Cell-based meat is genuine animal meat that can replicate the sensory and nutritional profile of conventionally produced meat. It is produced from animal cells using a combination of biotechnology, tissue engineering, molecular biology and synthetic processes.

The cultured meat was approved as an ingredient in “chicken bites” by the Singapore Food Agency (SFA) on November 26, but was announced only on December 2, according to the company.

The approval for commercial use will bring about a cleaner, healthier and more sustainable food system in society, Tetrick said.

Founded in 2011, Eat Just started off with a mung bean-based egg substitute under the brand Just Egg that comes in bottles and looks like beaten fresh eggs. The unicorn, which counts Singapore’s Temasek Holdings and Li’s private investment unit Horizons Ventures among its investors, also makes a mayonnaise substitute, and sells its products in US stores including Walmart, Kroger and Whole Foods.

Cultivated chicken is set to become a new business line for the company. Tetrick said the company is currently utilising 1,000 litres of bio reactors, which can create kilos of chicken in a production run, and will jump to 100,000 litres in five years.

Eat Just is also working on other types of meat, including beef. The company’s lab-grown beef uses cells from California pasture-raised cattle and Wagyu from the Toriyama farm in Japan.

The company aims to launch its beef products in Singapore next year, subject to regulatory approval, Tetrick said. Eventually he hopes the scale up of production will make the products cheaper than conventional chickens and beef.

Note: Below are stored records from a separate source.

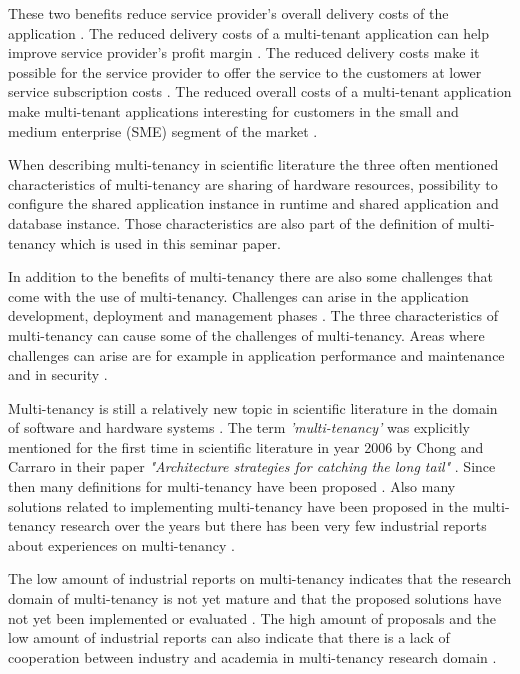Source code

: \documentclass[conference]{sasmoota2017}
\begin{document}
These two benefits reduce service provider's overall delivery costs of the application \cite{Bezemer:2010:MaintenanceDream}. The reduced delivery costs of a multi-tenant application can help improve service provider's profit margin \cite{Guo:2007:FrameworkForNative}. The reduced delivery costs make it possible for the service provider to offer the service to the customers at lower service subscription costs \cite{Guo:2007:FrameworkForNative}. The reduced overall costs of a multi-tenant application make multi-tenant applications interesting for customers in the small and medium enterprise (SME) segment of the market \cite{Bezemer:2010:MaintenanceDream}.

When describing multi-tenancy in scientific literature the three often mentioned characteristics of multi-tenancy are sharing of hardware resources, possibility to configure the shared application instance in runtime and shared application and database instance. Those characteristics are also part of the definition of multi-tenancy which is used in this seminar paper. 

In addition to the benefits of multi-tenancy there are also some challenges that come with the use of multi-tenancy. Challenges can arise in the application development, deployment and management phases \cite{Guo:2007:FrameworkForNative}. The three characteristics of multi-tenancy can cause some of the challenges of multi-tenancy. Areas where challenges can arise are for example in application performance and maintenance and in security \cite{Bezemer:2010:MaintenanceDream}. 

Multi-tenancy is still a relatively new topic in scientific literature in the domain of software and hardware systems \cite{Kabbedijk2015:Defining}. The term \textit{'multi-tenancy'} was explicitly mentioned for the first time in scientific literature in year 2006 \cite{Kabbedijk2015:Defining} by Chong and Carraro in their paper \textit{"Architecture strategies for catching the long tail"} \cite{Carraro:2006:ArchitectureLongTail}. Since then many definitions for multi-tenancy have been proposed \cite{Kabbedijk2015:Defining}. Also many solutions related to implementing multi-tenancy have been proposed in the multi-tenancy research over the years but there has been very few industrial reports about experiences on multi-tenancy \cite{Kabbedijk2015:Defining}. 

The low amount of industrial reports on multi-tenancy indicates that the research domain of multi-tenancy is not yet mature and that the proposed solutions have not yet been implemented or evaluated \cite{Kabbedijk2015:Defining}. The high amount of proposals and the low amount of industrial reports can also indicate that there is a lack of cooperation between industry and academia in multi-tenancy research domain \cite{Kabbedijk2015:Defining}.
\end{document}
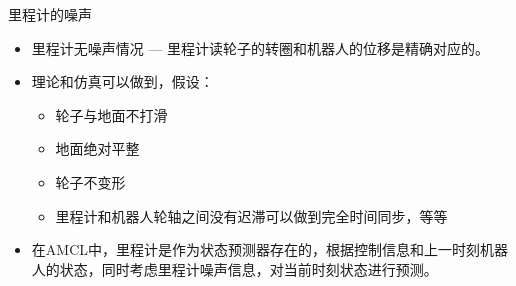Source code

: \begin{frame}{里程计的噪声}
  \begin{itemize}
  \item 里程计无噪声情况 --- 里程计读轮子的转圈和机器人的位移是精确对应的。
  \item   理论和仿真可以做到，假设：
    \begin{itemize}
      \item 轮子与地面不打滑
      \item 地面绝对平整
      \item 轮子不变形
      \item 里程计和机器人轮轴之间没有迟滞可以做到完全时间同步，等等
    \end{itemize}
  \item 在AMCL中，里程计是作为状态预测器存在的，根据控制信息和上一时刻机器人的状态，同时考虑里程计噪声信息，对当前时刻状态进行预测。
  \end{itemize}
\end{frame}  



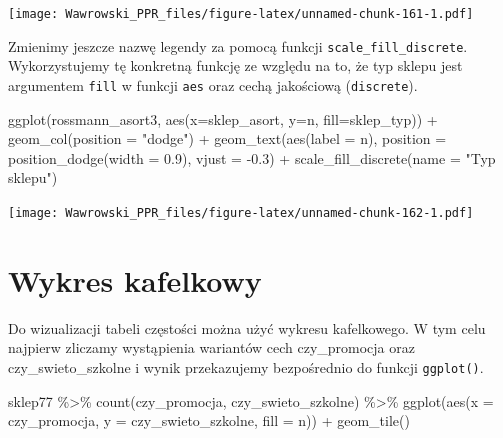 \documentclass[
]{book}
\newenvironment{Shaded}{\begin{snugshade}}{\end{snugshade}}
\newcommand{\AttributeTok}[1]{\textcolor[rgb]{0.77,0.63,0.00}{#1}}
\newcommand{\FloatTok}[1]{\textcolor[rgb]{0.00,0.00,0.81}{#1}}
\newcommand{\FunctionTok}[1]{\textcolor[rgb]{0.00,0.00,0.00}{#1}}
\newcommand{\NormalTok}[1]{#1}
\newcommand{\SpecialCharTok}[1]{\textcolor[rgb]{0.00,0.00,0.00}{#1}}
\newcommand{\StringTok}[1]{\textcolor[rgb]{0.31,0.60,0.02}{#1}}
\begin{document}
\texttt{[image: Wawrowski\_PPR\_files/figure-latex/unnamed-chunk-161-1.pdf]}

Zmienimy jeszcze nazwę legendy za pomocą funkcji \texttt{scale\_fill\_discrete}. Wykorzystujemy tę konkretną funkcję ze względu na to, że typ sklepu jest argumentem \texttt{fill} w funkcji \texttt{aes} oraz cechą jakościową (\texttt{discrete}).

\begin{Shaded}
\begin{Highlighting}[]
\FunctionTok{ggplot}\NormalTok{(rossmann\_asort3, }\FunctionTok{aes}\NormalTok{(}\AttributeTok{x=}\NormalTok{sklep\_asort, }\AttributeTok{y=}\NormalTok{n, }\AttributeTok{fill=}\NormalTok{sklep\_typ)) }\SpecialCharTok{+}
  \FunctionTok{geom\_col}\NormalTok{(}\AttributeTok{position =} \StringTok{"dodge"}\NormalTok{) }\SpecialCharTok{+} 
  \FunctionTok{geom\_text}\NormalTok{(}\FunctionTok{aes}\NormalTok{(}\AttributeTok{label =}\NormalTok{ n), }
            \AttributeTok{position =} \FunctionTok{position\_dodge}\NormalTok{(}\AttributeTok{width =} \FloatTok{0.9}\NormalTok{),}
            \AttributeTok{vjust =} \SpecialCharTok{{-}}\FloatTok{0.3}\NormalTok{) }\SpecialCharTok{+}
  \FunctionTok{scale\_fill\_discrete}\NormalTok{(}\AttributeTok{name =} \StringTok{"Typ sklepu"}\NormalTok{)}
\end{Highlighting}
\end{Shaded}

\texttt{[image: Wawrowski\_PPR\_files/figure-latex/unnamed-chunk-162-1.pdf]}

\hypertarget{wykres-kafelkowy}{%
\section{Wykres kafelkowy}\label{wykres-kafelkowy}}

Do wizualizacji tabeli częstości można użyć wykresu kafelkowego. W tym celu najpierw zliczamy wystąpienia wariantów cech czy\_promocja oraz czy\_swieto\_szkolne i wynik przekazujemy bezpośrednio do funkcji \texttt{ggplot()}.

\begin{Shaded}
\begin{Highlighting}[]
\NormalTok{sklep77 }\SpecialCharTok{\%\textgreater{}\%}
  \FunctionTok{count}\NormalTok{(czy\_promocja, czy\_swieto\_szkolne) }\SpecialCharTok{\%\textgreater{}\%}
  \FunctionTok{ggplot}\NormalTok{(}\FunctionTok{aes}\NormalTok{(}\AttributeTok{x =}\NormalTok{ czy\_promocja, }
             \AttributeTok{y =}\NormalTok{ czy\_swieto\_szkolne,}
             \AttributeTok{fill =}\NormalTok{ n)) }\SpecialCharTok{+}
  \FunctionTok{geom\_tile}\NormalTok{()}
\end{Highlighting}
\end{Shaded}
\end{document}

The company said its cultured chicken products have undergone an extensive and thorough assessment by the regulatory authorities in Singapore, which included evaluation of cultured chicken safety packages by a panel of scientific experts.

“We definitely hope that Singapore is not the only one, and it will spur other countries to follow,” said Tetrick. “We will take what we’ve learned to the United States and elsewhere.”

Eat Just, valued at US$1.2 billion, is aiming to achieve operating profitability before the end of next year.

“Shortly after that, we will strongly consider going public,” said Tetrick, adding that the listing venue has not been decided.